De son côté, Franck Fwamba, directeur de cabinet du ministre des Mines, a salué la tenue de ces assises, estimant qu’elles constituent une occasion d’améliorer la gouvernance du secteur minier.

« Le ministre des Mines, Louis Watum Kabamba, soutient pleinement l’organisation de ce forum, qui doit produire des propositions concrètes  non pas celles de spectateurs attendant tout du gouvernement, mais celles d’acteurs engagés à faire des ressources minières un vecteur de paix et de développement. Les minerais de la RDC, souvent perçus comme une source de malheurs, doivent devenir une bénédiction pour notre peuple. Le ministre est déterminé à faire en sorte que ce secteur profite avant tout aux Congolais », a-t-il affirmé.

Ces assises bénéficient de l’appui de la coopération allemande (GIZ), principal bailleur de l’événement, qui plaide pour une responsabilité partagée dans la gestion des ressources naturelles et des accords de paix.

L’ambassadeur d’Allemagne en RDC, Ingo Herbert, a réaffirmé l’engagement de son pays à accompagner la RDC sur la voie de la stabilité.

 « Il ne fait aucun doute que le secteur minier constitue un moteur de croissance socio-économique et un catalyseur de paix pour les populations du Congo et de l’ensemble de la région des Grands Lacs. L’aspiration de la population à une paix durable mérite toute notre attention. L’Allemagne restera engagée aux côtés de la RDC, car l’avenir de ce pays est un enjeu pour la sécurité de l’Afrique et du monde entier. C’est pourquoi l’Allemagne et l’Union européenne saluent les efforts actuels des États-Unis, du Qatar et de l’Union africaine, visant à trouver une solution concertée avec les pays et acteurs de la région aux causes profondes de ce conflit », a déclaré le diplomate.

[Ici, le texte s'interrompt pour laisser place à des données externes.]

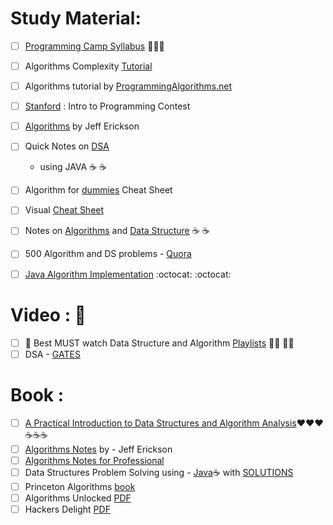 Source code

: # Study Material: 
- [ ] [Programming Camp Syllabus](https://docs.google.com/document/d/1_dc3Ifg7Gg1LxhiqMMmE9UbTsXpdRiYh4pKILYG2eA4/edit) :rainbow::rainbow::rainbow:
- [ ] Algorithms Complexity [Tutorial](http://discrete.gr/complexity/)
- [ ] Algorithms tutorial by [ProgrammingAlgorithms.net](https://www.programming-algorithms.net/)
- [ ] [Stanford](https://web.stanford.edu/class/cs97si/) : Intro to Programming Contest
- [ ] [Algorithms](http://jeffe.cs.illinois.edu/teaching/algorithms/) by Jeff Erickson
- [ ] Quick Notes on [DSA](https://sites.google.com/site/bassamhaddadsite/lecture-notes-Data-Structures-Java) 
    - using JAVA :coffee: :coffee: 
- [ ] Algorithm for [dummies](http://www.dummies.com/programming/big-data/algorithms-dummies-cheat-sheet/) Cheat Sheet
- [ ] Visual [Cheat Sheet](https://sinon.org/algorithms/)
- [ ] Notes on [Algorithms](http://cs.lmu.edu/~ray/classes/a/) and [Data Structure](http://cs.lmu.edu/~ray/classes/dsa/)  :coffee: :coffee: 



- [ ] 500 Algorithm and DS problems - [Quora](https://techiedelight.quora.com/500-Data-Structures-and-Algorithms-practice-problems-and-their-solutions)
- [ ] [Java Algorithm Implementation](https://github.com/phishman3579/java-algorithms-implementation) :octocat: :octocat:

# Video : :movie_camera:
- [ ] :pushpin: Best MUST watch Data Structure and Algorithm [Playlists](https://www.youtube.com/user/purpongie/playlists) :triangular_flag_on_post::triangular_flag_on_post: :triangular_flag_on_post::triangular_flag_on_post:
- [ ] DSA - [GATES](https://www.youtube.com/playlist?list=PLsFENPUZBqipuTJXgm7xAOR0UnY_8OY07)

# Book :
- [ ] [A Practical Introduction to Data Structures and Algorithm Analysis](http://courses.cs.vt.edu/cs3114/Spring09/book.pdf):heart::heart::heart::coffee::coffee::coffee:
- [ ] [Algorithms Notes](http://jeffe.cs.illinois.edu/teaching/algorithms/all-algorithms.pdf) by - Jeff Erickson
- [ ] [Algorithms Notes for Professional](https://www.google.com/search?q=Algorithms+Notes+For+Professionals+pdf&spell=1&sa=X&ved=0ahUKEwib7tuen53aAhVHslMKHdfAAcQQBQgmKAA&biw=1438&bih=759&dpr=2)
- [ ] Data Structures Problem Solving using - [Java](https://cscnt.savannahstate.edu/StudentFiles/Data_Structure/Data-Structures-Problem-Solving-Using-Java.pdf):coffee: with [SOLUTIONS](http://www.cse.chalmers.se/~holmer/Kurser/LET3750105/weiss_answers.pdf)
- [ ] Princeton Algorithms [book](http://www.albertstam.com/Algorithms.pdf)
- [ ] Algorithms Unlocked [PDF](http://www.dahlan.web.id/files/ebooks/2013%20Algorithms_Unlocked.pdf)
- [ ] Hackers Delight [PDF](https://github.com/lancetw/ebook-1/blob/master/02_algorithm/Hacker's%20Delight%202nd%20Edition.pdf)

Ce forum ambitionne de proposer des mécanismes concrets pour faire des ressources naturelles, notamment des minerais, un moteur de stabilité et de développement, plutôt qu’un facteur de conflit. 

Au nom du vice-premier ministre, ministre de l’Intérieur, de la Sécurité, de la Décentralisation et des Affaires coutumières, Jacquemain Shabani, la vice-ministre de l’Intérieur, Eugénie Tshiela, a réaffirmé la volonté du gouvernement de s’approprier les résolutions issues de ces travaux.

« La paix véritable ne peut être dissociée du développement inclusif. Les ressources minières, lorsqu’elles sont exploitées de manière responsable et équitable, deviennent un levier de réconciliation et d’intégration économique, et non une source de division. Sous le leadership du Chef de l’État, le gouvernement reste déterminé à faire de la sécurité, de la paix et du développement durable les trois piliers indissociables de son action publique. Le gouvernement accompagnera avec attention les résolutions et recommandations issues de ces travaux, afin qu’elles servent de boussole pour la mise en œuvre effective des engagements pris dans le cadre des accords de Washington et de Doha, ainsi que de l’ensemble des processus de paix dans notre pays », a-t-elle déclaré.

Et d’ajouter :

« Je vous invite à un travail rigoureux, sincère et constructif. Que chaque commission soit un espace d’analyse, d’écoute mutuelle et d’innovation patriotique, afin que le fruit de vos réflexions renforce la cohésion nationale, la stabilité économique et la paix durable dans toutes les provinces de la République. Au nom du gouvernement, je réaffirme notre engagement indéfectible à accompagner les recommandations issues de ces assises et à œuvrer, avec nos partenaires nationaux et internationaux, à la mise en œuvre intégrale des accords de paix de Washington et de Doha, dans l’intérêt supérieur de la Nation. »

Plusieurs ministères et experts prennent part à ces travaux. Ce forum s’inscrit dans la continuité du dialogue national sur la gouvernance minière dans un contexte de conflit en RDC et dans la région des Grands Lacs.